7- KCK Yürütme Konseyi Eşbaşkanı Bese Hozat tarafından yapılan "Tüm aydın ve demokratik çevrelere Kürtlere öz yönetim ilanlarına sahip çıkma" çağrısından haberdar mısınız? Bildiriyi imzalamanızda bu çağrının etkisi var mıdır?
8- Bildiriyi imzalamanız için tarafınıza herhangi bir özel ya da tüzel kişi/kişilerce yahut herhangi bir kamu/özel kurumlarınca ve de yasal/yasal olmayan örgüt/örgütlerce baskı yapıldı mı?
9- Metnin içeriğinde geçen "devletin başta Kürt halkı olmak üzere tüm bölge halklarına karşı gerçekleştirdiği katliam ve uyguladığı sürgün politikasından derhal vazgeçmesini ve bu kasıtlı ve planlı kıyım" ibaresinde geçen katliam ve kıyım kim tarafından yapılmaktadır?
10- Metinde geçen "yasağın uygulandığı yerde yaşayan vatandaşların uğradığı maddi ve manevi zararların tespit edilerek tanzim edilmesini" ve "bu amaçla ulusal ve uluslararası bağımsız gözlemcilerin yıkım bölgelerinde giriş, gözlem ve raporlama yapmasına izin verilmesini talep ediyoruz" ibaresinde talep edilen gözlemci ve tazminatı kim ya da kimler adına talep ediyorsunuz?

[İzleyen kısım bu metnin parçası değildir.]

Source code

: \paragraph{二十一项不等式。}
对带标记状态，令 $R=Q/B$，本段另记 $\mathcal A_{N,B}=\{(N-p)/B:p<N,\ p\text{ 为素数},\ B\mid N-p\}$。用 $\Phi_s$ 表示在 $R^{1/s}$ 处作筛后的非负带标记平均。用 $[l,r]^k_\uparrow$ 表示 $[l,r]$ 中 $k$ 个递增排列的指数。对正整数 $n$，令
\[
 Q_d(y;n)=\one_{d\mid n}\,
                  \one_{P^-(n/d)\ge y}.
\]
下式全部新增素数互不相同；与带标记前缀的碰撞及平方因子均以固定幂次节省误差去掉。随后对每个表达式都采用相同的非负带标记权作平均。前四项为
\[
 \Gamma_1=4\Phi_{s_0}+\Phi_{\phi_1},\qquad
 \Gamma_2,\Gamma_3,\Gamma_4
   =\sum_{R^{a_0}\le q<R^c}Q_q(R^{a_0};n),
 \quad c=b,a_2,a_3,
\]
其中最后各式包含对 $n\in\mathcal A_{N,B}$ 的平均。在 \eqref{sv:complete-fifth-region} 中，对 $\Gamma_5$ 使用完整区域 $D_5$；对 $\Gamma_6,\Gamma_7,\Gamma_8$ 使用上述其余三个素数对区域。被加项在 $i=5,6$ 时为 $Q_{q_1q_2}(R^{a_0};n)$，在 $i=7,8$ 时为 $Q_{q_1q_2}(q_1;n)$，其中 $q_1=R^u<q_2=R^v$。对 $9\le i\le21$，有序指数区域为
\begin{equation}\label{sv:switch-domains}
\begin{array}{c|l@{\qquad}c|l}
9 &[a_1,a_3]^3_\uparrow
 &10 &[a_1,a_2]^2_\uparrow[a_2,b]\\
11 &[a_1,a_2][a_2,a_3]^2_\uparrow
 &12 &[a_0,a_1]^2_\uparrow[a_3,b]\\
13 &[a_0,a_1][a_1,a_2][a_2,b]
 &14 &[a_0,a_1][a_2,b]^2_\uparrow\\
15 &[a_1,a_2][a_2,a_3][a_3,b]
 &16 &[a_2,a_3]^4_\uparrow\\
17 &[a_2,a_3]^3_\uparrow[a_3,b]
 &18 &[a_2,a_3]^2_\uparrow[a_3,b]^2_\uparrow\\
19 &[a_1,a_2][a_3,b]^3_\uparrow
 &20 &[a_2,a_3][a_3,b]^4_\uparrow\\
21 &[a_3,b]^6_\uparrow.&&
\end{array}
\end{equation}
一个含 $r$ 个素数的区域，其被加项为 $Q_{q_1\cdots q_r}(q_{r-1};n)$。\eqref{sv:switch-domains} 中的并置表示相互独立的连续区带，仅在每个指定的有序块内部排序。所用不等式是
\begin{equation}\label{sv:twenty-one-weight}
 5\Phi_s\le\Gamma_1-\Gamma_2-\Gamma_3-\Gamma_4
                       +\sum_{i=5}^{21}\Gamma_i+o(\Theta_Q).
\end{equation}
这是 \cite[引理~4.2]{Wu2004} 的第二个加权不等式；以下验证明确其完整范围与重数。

11- Türkiye Cumhuriyeti Devleti sizce katliam mı yapmaktadır?
12- Metinde geçen "Bu suça ortak olmayacağız" ifadesinden kastınız nedir? "Suç" ne suçudur, bu suçu kim ya da kimler işlemiştir? Bu suçu terörle mücadele eden güvenlik kuvvetleri mi işlemiştir?
13- Bildiride geçen "açlığa ve susuzluğa mahkum etmekte, yerleşim yerlerine ancak bir savaşta kullanılacak ağır silahlarla saldırarak yaşam hakkı, özgürlük ve güvenlik hakkı, işkence ve kötü muamele yasağı başta olmak üzere anayasa ve taraf olduğu uluslararası sözleşmeler ile koruma altına alınmış tüm hak ve özgürlükleri ihlal etmektedir" ibarelerinde belirtilen hakkı kim engellemekte, kim bu ihlalleri yapmaktadır?
14- Bildiriye imza atmaktan ya da içeriğinde geçen ibarelerden dolayı herhangi bir pişmanlığınız söz konusu mudur, yoksa halen bildirinin arkasında mısınız?